My first impressions were mixed. It seemed very odd—indeed a bit disgusting—to drink liquid fat. Nevertheless, I sniffed and savored and swallowed as directed by Ugo. While the oil was in my mouth, it gave a soft and not entirely pleasant oily impression. When swallowed, it slid down smoothly. But, a few seconds later, I felt a strong stinging or burning sensation in the back of my throat. This burning sensation grew in strength until I coughed; others in the group coughed in concert.
Tom Dunne
To me, the sensation was startlingly familiar—but not in association with olive oil or any other food. Instead, it was identical to the sensation I had experienced when swallowing the liquid form of ibuprofen, the nonsteroidal anti-inflammatory drug (NSAID) discovered in the 1960s, when scientists were looking for an alternative to aspirin and its potentially serious side effects. I instantly wondered: Could there be a natural anti-inflammatory agent in extra-virgin olive oil? Could its consumption over a lifetime underlie (in part) the well-known health benefits of consuming a traditional Mediterranean diet?
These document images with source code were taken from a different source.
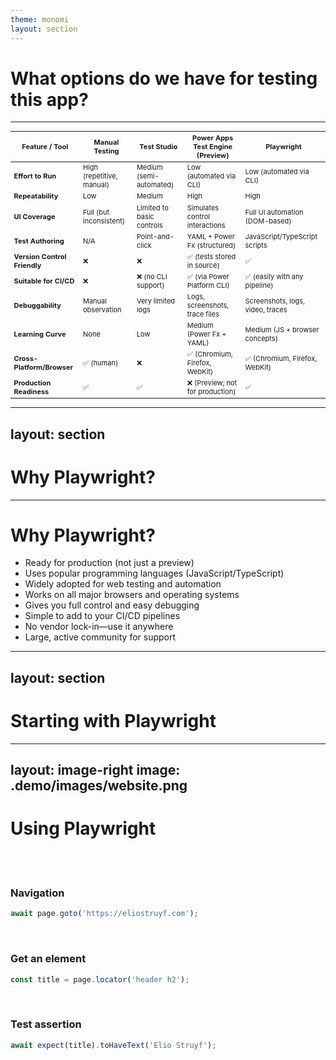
 ```yaml
---
theme: monomi
layout: section
---
```


# What options do we have for testing this app?

---

| Feature / Tool           | Manual Testing            | Test Studio               | Power Apps Test Engine (Preview) | Playwright                       |
| ------------------------ | ------------------------- | ------------------------- | -------------------------------- | -------------------------------- |
| **Effort to Run**            | High (repetitive, manual) | Medium (semi-automated)   | Low (automated via CLI)          | Low (automated via CLI)          |
| **Repeatability**            | Low                       | Medium                    | High                             | High                             |
| **UI Coverage**              | Full (but inconsistent)   | Limited to basic controls | Simulates control interactions   | Full UI automation (DOM-based)   |
| **Test Authoring**           | N/A                       | Point-and-click           | YAML + Power Fx (structured)     | JavaScript/TypeScript scripts    |
| **Version Control Friendly** | ❌                        | ❌                        | ✅ (tests stored in source)      | ✅                           |
| **Suitable for CI/CD**       | ❌                        | ❌ (no CLI support)       | ✅ (via Power Platform CLI)      | ✅ (easily with any pipeline)    |
| **Debuggability**         | Manual observation        | Very limited logs         | Logs, screenshots, trace files   | Screenshots, logs, video, traces |
| **Learning Curve**          | None                      | Low                       | Medium (Power Fx + YAML)         | Medium (JS + browser concepts)   |
| **Cross-Platform/Browser**   | ✅ (human)                | ❌                        | ✅ (Chromium, Firefox, WebKit)   | ✅ (Chromium, Firefox, WebKit)   |
| **Production Readiness**     | ✅                        | ✅                        | ❌ (Preview; not for production) | ✅              |

<style>
  table {
    margin: 0 auto;
  }

  th, td {
    font-size: 11px;
  }
</style>

---
layout: section
---

# Why Playwright?

---

# Why Playwright?

- Ready for production (not just a preview)
- Uses popular programming languages (JavaScript/TypeScript)
- Widely adopted for web testing and automation
- Works on all major browsers and operating systems
- Gives you full control and easy debugging
- Simple to add to your CI/CD pipelines
- No vendor lock-in—use it anywhere
- Large, active community for support

---
layout: section
---

# Starting with Playwright

---
layout: image-right
image: .demo/images/website.png
---

# Using Playwright

<br />
<br />

### Navigation

```ts
await page.goto('https://eliostruyf.com');
```

<br />

### Get an element

```ts
const title = page.locator('header h2');
```

<br />

### Test assertion

```ts
await expect(title).toHaveText('Elio Struyf');
```

<dt-show clicks="1">

<dt-arrow
  x1="365"
  y1="390"
  x2="470"
  y2="25"
  line-color="#ff69b4"
  line-width="2"
  arrow-head="both">
</dt-arrow>

</dt-show>
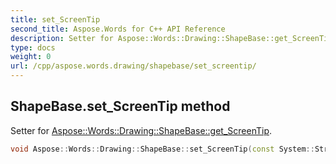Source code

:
 ```yaml
---
title: set_ScreenTip
second_title: Aspose.Words for C++ API Reference
description: Setter for Aspose::Words::Drawing::ShapeBase::get_ScreenTip. 
type: docs
weight: 0
url: /cpp/aspose.words.drawing/shapebase/set_screentip/
---
```

## ShapeBase.set_ScreenTip method


Setter for [Aspose::Words::Drawing::ShapeBase::get_ScreenTip](../get_screentip/).

```cpp
void Aspose::Words::Drawing::ShapeBase::set_ScreenTip(const System::String &value)
```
Over the years I have had numerous crazy “insights,” although virtually all were ephemeral. However, this one seemed so clear that I was loath to dismiss it. And, 20 years later, growing evidence indicates there is something to it. But it’s also an interesting example of how background interests and experience can provide inadvertent preparation for making serendipitous connections, in this case between the pungent sensation of extra-virgin olive oil and its pharmacology.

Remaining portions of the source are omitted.